▸ Problem requirements:
Please copy every line from the following entries in which the word "other" appears.

[Source texts of formatted documents]
● ● ● ● ●
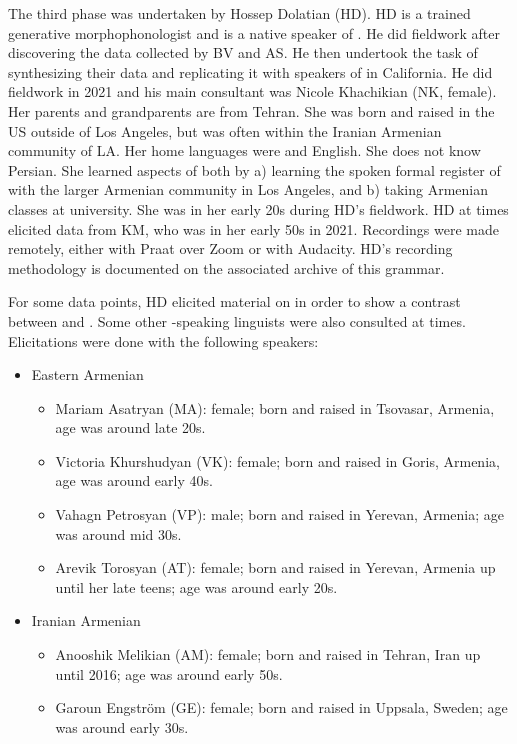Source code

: The third phase was undertaken by  Hossep Dolatian (HD). HD is a trained generative morphophonologist and is a native speaker of {\swaSWA}. He did fieldwork after discovering the data collected by BV and AS. He then undertook the task of synthesizing   their data and replicating it with speakers of {\iaIA} in California.  He did fieldwork in 2021 and his main consultant was  Nicole Khachikian (NK, female). Her parents and grandparents are from Tehran.  She was born and raised in the US outside of Los Angeles, but was often within the Iranian Armenian community of LA.  Her home languages were {\iaIA} and English. She does not know Persian. She learned aspects of {\seaSEA} both  by a) learning the spoken formal register of {\seaSEA} with the larger Armenian community in Los Angeles, and b) taking Armenian classes at university.  She was in her early 20s during HD's fieldwork. HD at times elicited data from KM, who was in her early 50s in 2021. Recordings were made remotely,  either with Praat \citep{boersma-2001-praat} over Zoom or with Audacity. HD's recording methodology is documented on the associated archive of this grammar.

For some data points, HD elicited material on {\seaSEA}   in order to show a contrast between {\seaSE} and {\iaIA}. Some other {\iaAbbre}-speaking linguists were also consulted at times. Elicitations were done with the following speakers:

\begin{itemize}
	\item Eastern Armenian
	\begin{itemize}
	\item 	Mariam Asatryan (MA): female; born and raised in Tsovasar, Armenia, age was around late 20s. 
	\item Victoria Khurshudyan (VK): female; born and raised in Goris, Armenia, age was around early 40s. 
	\item Vahagn Petrosyan (VP): male; born and raised in Yerevan, Armenia; age was around mid 30s. 
	\item    Arevik Torosyan (AT): female; born and raised in Yerevan, Armenia up until her late teens; age was around early 20s. 
\end{itemize}
\item Iranian Armenian
\begin{itemize}
 \item Anooshik Melikian (AM): female; born and raised in Tehran, Iran up until 2016; age was around early 50s.
	\item Garoun Engström (GE): female; born and raised in Uppsala, Sweden; age was around early 30s.
	
\end{itemize}
\end{itemize}

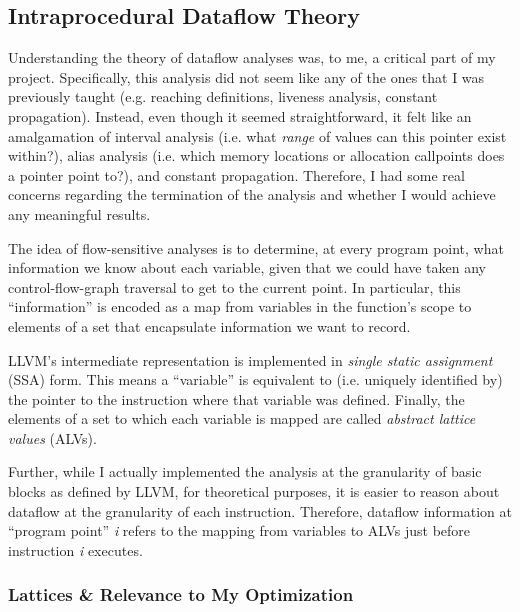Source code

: \documentclass{article}
\begin{document}
    \subsection{Intraprocedural Dataflow Theory}

        Understanding the theory of dataflow analyses was, to me, a critical part
        of my project. Specifically, this analysis did not seem like any of the
        ones that I was previously taught (e.g. reaching definitions, liveness
        analysis, constant propagation). Instead, even though it seemed straightforward, 
        it felt like an amalgamation
        of interval analysis (i.e. what \textit{range} of values can this pointer
        exist within?), alias analysis (i.e. which memory locations or allocation callpoints does a pointer
        point to?), and constant propagation. Therefore, I had some real concerns
        regarding the termination of the analysis and whether I would achieve any
        meaningful results.
        
        \bigbreak{}

        The idea of flow-sensitive analyses is to determine, at every program 
        point, what information we know about each variable, given that we could
        have taken any control-flow-graph traversal to get to the current
        point. In particular, this ``information'' is encoded as a map from
        variables in the function's scope to elements of a set that encapsulate
        information we want to record. 

        \bigbreak{}
        
        LLVM's intermediate representation is
        implemented in \textit{single static assignment} (SSA) form. This means a ``variable''
        is equivalent to (i.e. uniquely identified by) the pointer to the instruction
        where that variable was defined. Finally, the elements of a set to which
        each variable is mapped are called \textit{abstract lattice values} (ALVs).
        
        \bigbreak{}

        Further, while I actually implemented the analysis at the granularity of
        basic blocks as defined by LLVM, for theoretical purposes, it is easier
        to reason about dataflow at the granularity of each instruction. Therefore,
        dataflow information at ``program point'' \textit{i} refers to the
        mapping from variables to ALVs just before instruction \textit{i} executes.

        \subsubsection{Lattices \& Relevance to My Optimization}
\end{document}
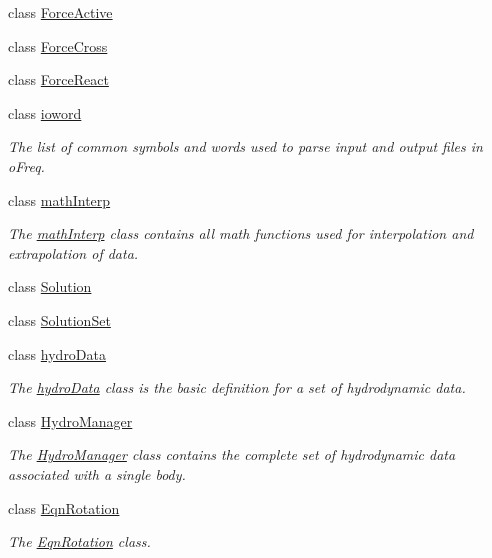 \begin{DoxyCompactItemize}
\item 
class \hyperlink{classosea_1_1ofreq_1_1_force_active}{Force\-Active}
\item 
class \hyperlink{classosea_1_1ofreq_1_1_force_cross}{Force\-Cross}
\item 
class \hyperlink{classosea_1_1ofreq_1_1_force_react}{Force\-React}
\item 
class \hyperlink{classosea_1_1ofreq_1_1ioword}{ioword}
\begin{DoxyCompactList}\small\item\em The list of common symbols and words used to parse input and output files in o\-Freq. \end{DoxyCompactList}\item 
class \hyperlink{classosea_1_1ofreq_1_1math_interp}{math\-Interp}
\begin{DoxyCompactList}\small\item\em The \hyperlink{classosea_1_1ofreq_1_1math_interp}{math\-Interp} class contains all math functions used for interpolation and extrapolation of data. \end{DoxyCompactList}\item 
class \hyperlink{classosea_1_1ofreq_1_1_solution}{Solution}
\item 
class \hyperlink{classosea_1_1ofreq_1_1_solution_set}{Solution\-Set}
\item 
class \hyperlink{classosea_1_1ofreq_1_1hydro_data}{hydro\-Data}
\begin{DoxyCompactList}\small\item\em The \hyperlink{classosea_1_1ofreq_1_1hydro_data}{hydro\-Data} class is the basic definition for a set of hydrodynamic data. \end{DoxyCompactList}\item 
class \hyperlink{classosea_1_1ofreq_1_1_hydro_manager}{Hydro\-Manager}
\begin{DoxyCompactList}\small\item\em The \hyperlink{classosea_1_1ofreq_1_1_hydro_manager}{Hydro\-Manager} class contains the complete set of hydrodynamic data associated with a single body. \end{DoxyCompactList}\item 
class \hyperlink{classosea_1_1ofreq_1_1_eqn_rotation}{Eqn\-Rotation}
\begin{DoxyCompactList}\small\item\em The \hyperlink{classosea_1_1ofreq_1_1_eqn_rotation}{Eqn\-Rotation} class. \end{DoxyCompactList}\item 

\end{DoxyCompactItemize}
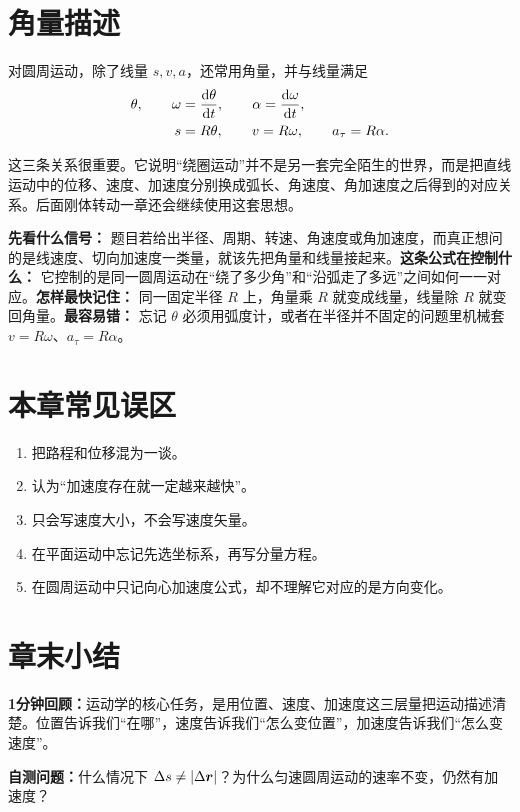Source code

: \documentclass[lang=cn,11pt]{elegantbook}
\newcommand{\bridge}[1]{\begin{note}#1\end{note}}
\newcommand{\summaryline}[1]{\par\noindent\textbf{1分钟回顾：}#1\par}
\newcommand{\chapterselfcheck}[1]{\par\noindent\textbf{自测问题：}#1\par}
\begin{document}
\section{角量描述}

对圆周运动，除了线量 \(s,v,a\)，还常用角量，并与线量满足
\[
\begin{aligned}
\theta,\qquad \omega&=\dv{\theta}{t},\qquad \alpha=\dv{\omega}{t},\\
s&=R\theta,\qquad v=R\omega,\qquad a_\tau=R\alpha.
\end{aligned}
\]

\bridge{这三条关系很重要。它说明“绕圈运动”并不是另一套完全陌生的世界，而是把直线运动中的位移、速度、加速度分别换成弧长、角速度、角加速度之后得到的对应关系。后面刚体转动一章还会继续使用这套思想。}

\begin{note}
\textbf{先看什么信号：} 题目若给出半径、周期、转速、角速度或角加速度，而真正想问的是线速度、切向加速度一类量，就该先把角量和线量接起来。\textbf{这条公式在控制什么：} 它控制的是同一圆周运动在“绕了多少角”和“沿弧走了多远”之间如何一一对应。\textbf{怎样最快记住：} 同一固定半径 \(R\) 上，角量乘 \(R\) 就变成线量，线量除 \(R\) 就变回角量。\textbf{最容易错：} 忘记 \(\theta\) 必须用弧度计，或者在半径并不固定的问题里机械套 \(v=R\omega\)、\(a_\tau=R\alpha\)。
\end{note}

\section{本章常见误区}

\begin{remark}
\begin{enumerate}
  \item 把路程和位移混为一谈。
  \item 认为“加速度存在就一定越来越快”。
  \item 只会写速度大小，不会写速度矢量。
  \item 在平面运动中忘记先选坐标系，再写分量方程。
  \item 在圆周运动中只记向心加速度公式，却不理解它对应的是方向变化。
\end{enumerate}
\end{remark}

\section{章末小结}

\summaryline{运动学的核心任务，是用位置、速度、加速度这三层量把运动描述清楚。位置告诉我们“在哪”，速度告诉我们“怎么变位置”，加速度告诉我们“怎么变速度”。}
\chapterselfcheck{什么情况下 \(\Delta s\neq \abs{\Delta \vb*{r}}\)？为什么匀速圆周运动的速率不变，仍然有加速度？}
\end{document}
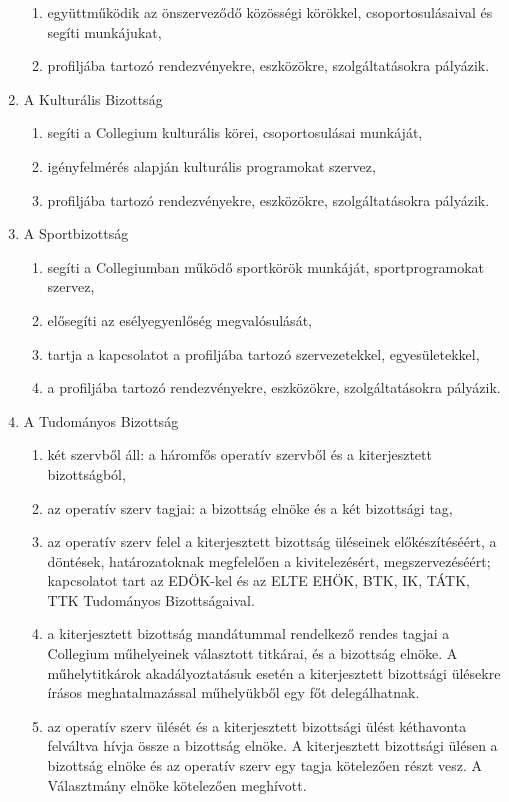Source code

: \documentclass{../styles/rulebook}
\begin{document}
\begin{enumerate}
\begin{enumerate}
		\item együttműködik az önszerveződő közösségi körökkel, csoportosulásaival és segíti munkájukat,
		\item profiljába tartozó rendezvényekre, eszközökre, szolgáltatásokra pályázik.
	\end{enumerate}
	\item A Kulturális Bizottság
	\begin{enumerate}
		\item segíti a Collegium kulturális körei, csoportosulásai munkáját,
		\item igényfelmérés alapján kulturális programokat szervez,
		\item profiljába tartozó rendezvényekre, eszközökre, szolgáltatásokra pályázik.
	\end{enumerate}
	\item A Sportbizottság
	\begin{enumerate}
		\item segíti a Collegiumban működő sportkörök munkáját, sportprogramokat szervez,
		\item elősegíti az esélyegyenlőség megvalósulását,
		\item tartja a kapcsolatot a profiljába tartozó szervezetekkel, egyesületekkel,
		\item a profiljába tartozó rendezvényekre, eszközökre, szolgáltatásokra pályázik.
	\end{enumerate}
	\item A Tudományos Bizottság
	\begin{enumerate}
		\item két szervből áll: a háromfős operatív szervből és a kiterjesztett bizottságból,
		\item az operatív szerv tagjai: a bizottság elnöke és a két bizottsági tag,
		\item az operatív szerv felel a kiterjesztett bizottság üléseinek előkészítéséért, a döntések, határozatoknak megfelelően a kivitelezésért, megszervezéséért; kapcsolatot tart az EDÖK-kel és az ELTE EHÖK, BTK, IK, TÁTK, TTK Tudományos Bizottságaival.
		\item a kiterjesztett bizottság mandátummal rendelkező rendes tagjai a Collegium műhelyeinek választott titkárai, és a bizottság elnöke. A műhelytitkárok akadályoztatásuk esetén a kiterjesztett bizottsági ülésekre írásos meghatalmazással műhelyükből egy főt delegálhatnak.
		\item az operatív szerv ülését és a kiterjesztett bizottsági ülést kéthavonta felváltva hívja össze a bizottság elnöke. A kiterjesztett bizottsági ülésen a bizottság elnöke és az operatív szerv egy tagja kötelezően részt vesz. A Választmány elnöke kötelezően meghívott.

\end{enumerate}
\end{enumerate}
\end{document}
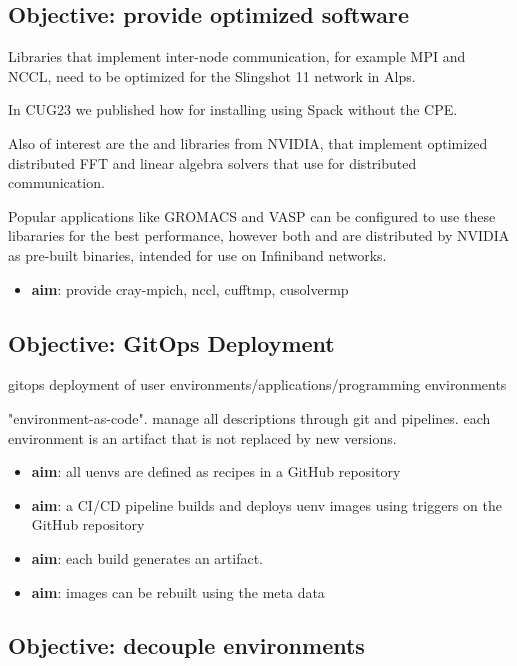\subsection{Objective: provide optimized software}

Libraries that implement inter-node communication, for example MPI and NCCL, need to be optimized for the Slingshot 11 network in Alps.

In CUG23 we published how for installing \craympich using Spack without the CPE.

Also of interest are the \cufftmp and \cusolvermp libraries from NVIDIA, that implement optimized distributed FFT and linear algebra solvers that use \nvshmem for distributed communication.

Popular applications like GROMACS and VASP can be configured to use these libararies for the best performance, however both \cufftmp and \cusolvermp are distributed by NVIDIA as pre-built binaries, intended for use on Infiniband networks.

\begin{itemize}
    \item \textbf{aim}: provide cray-mpich, nccl, cufftmp, cusolvermp
\end{itemize}
\subsection{Objective: GitOps Deployment}

gitops deployment of user environments/applications/programming environments

"environment-as-code".
manage all descriptions through git and pipelines.
each environment is an artifact that is not replaced by new versions.

\begin{itemize}
    \item \textbf{aim}: all uenvs are defined as recipes in a GitHub repository
    \item \textbf{aim}: a CI/CD pipeline builds and deploys uenv images using triggers on the GitHub repository
    \item \textbf{aim}: each build generates an artifact.
    \item \textbf{aim}: images can be rebuilt using the meta data
\end{itemize}

\subsection{Objective: decouple environments}

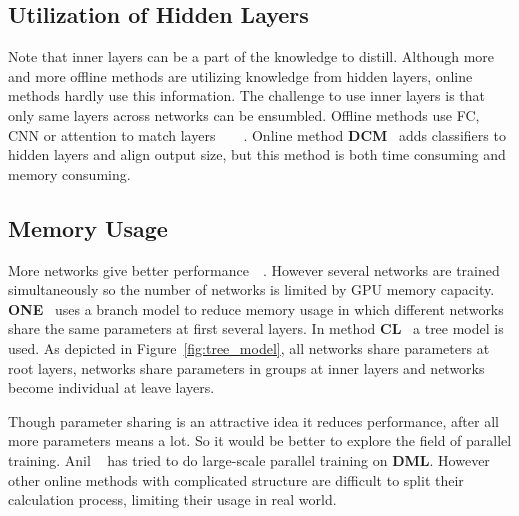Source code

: \documentclass[10pt,twocolumn,letterpaper]{article}
\begin{document}
\subsection{Utilization of Hidden Layers} Note that inner layers can be a part of the knowledge to distill.
Although more and more offline methods are utilizing knowledge from hidden layers, online methods hardly use this information.
The challenge to use inner layers is that
only same layers across networks can be ensumbled.
Offline methods use FC, CNN or attention to match layers~\cite{chen2021cross}~\cite{romero2014fitnets}~\cite{yao2020knowledge}~\cite{DBLP:journals/corr/ZagoruykoK16a}.
Online method \textbf{DCM}~\cite{yao2020knowledge} adds classifiers to hidden layers and align output size,
but this method is both time consuming and memory consuming.

\subsection{Memory Usage}
More networks give better performance~\cite{du2020agree}~\cite{wu2021peer}.
However several networks are trained
simultaneously so the number of networks is
limited by GPU memory capacity. \textbf{ONE}~\cite{lan2018knowledge}
uses a branch model to reduce memory usage in which different networks
share the same parameters at first several layers.
In method \textbf{CL}~\cite{song2018collaborative} a tree model is used. As
depicted in Figure~\ref{fig:tree_model}, all networks share parameters at root layers,
networks share parameters in groups at inner layers and networks become individual at leave layers.

Though parameter sharing is an attractive idea it reduces performance,
after all more parameters means a lot. So it would be better to explore
the field of parallel training. Anil \etal~\cite{anil2018large} has tried to
do large-scale parallel training on \textbf{DML}\cite{zhang2018deep}.
However other online methods with complicated structure are difficult to
split their calculation process, limiting their usage in real world.
\end{document}
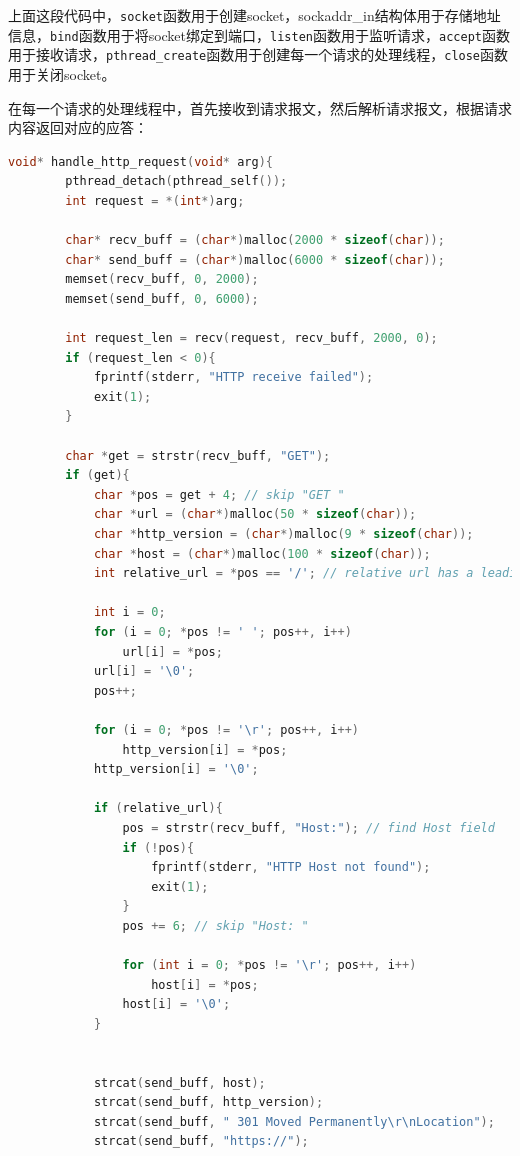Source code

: \documentclass[UTF8]{article}
\begin{document}
上面这段代码中，\texttt{socket}函数用于创建socket，sockaddr_in结构体用于存储地址信息，\texttt{bind}函数用于将socket绑定到端口，\texttt{listen}函数用于监听请求，\texttt{accept}函数用于接收请求，\texttt{pthread\_create}函数用于创建每一个请求的处理线程，\texttt{close}函数用于关闭socket。


在每一个请求的处理线程中，首先接收到请求报文，然后解析请求报文，根据请求内容返回对应的应答：

\begin{lstlisting}[language=c]
    void* handle_http_request(void* arg){
        pthread_detach(pthread_self());
        int request = *(int*)arg;
    
        char* recv_buff = (char*)malloc(2000 * sizeof(char));
        char* send_buff = (char*)malloc(6000 * sizeof(char));
        memset(recv_buff, 0, 2000);
        memset(send_buff, 0, 6000);
    
        int request_len = recv(request, recv_buff, 2000, 0);
        if (request_len < 0){
            fprintf(stderr, "HTTP receive failed");
            exit(1);
        }
    
        char *get = strstr(recv_buff, "GET");
        if (get){
            char *pos = get + 4; // skip "GET "
            char *url = (char*)malloc(50 * sizeof(char));
            char *http_version = (char*)malloc(9 * sizeof(char));
            char *host = (char*)malloc(100 * sizeof(char));
            int relative_url = *pos == '/'; // relative url has a leading '/'
    
            int i = 0;
            for (i = 0; *pos != ' '; pos++, i++)
                url[i] = *pos;
            url[i] = '\0';
            pos++;
    
            for (i = 0; *pos != '\r'; pos++, i++)
                http_version[i] = *pos;
            http_version[i] = '\0';
    
            if (relative_url){
                pos = strstr(recv_buff, "Host:"); // find Host field
                if (!pos){
                    fprintf(stderr, "HTTP Host not found");
                    exit(1);
                }
                pos += 6; // skip "Host: "
    
                for (int i = 0; *pos != '\r'; pos++, i++)
                    host[i] = *pos;
                host[i] = '\0';
            }
    
    
            strcat(send_buff, host);
            strcat(send_buff, http_version);
            strcat(send_buff, " 301 Moved Permanently\r\nLocation");
            strcat(send_buff, "https://");
    

\end{lstlisting}
\end{document}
● ● ● ● ●
▸ Your response:
For some data points, HD elicited material on {\seaSEA}   in order to show a contrast between {\seaSE} and {\iaIA}. Some other {\iaAbbre}-speaking linguists were also consulted at times. Elicitations were done with the following speakers:
However other online methods with complicated structure are difficult to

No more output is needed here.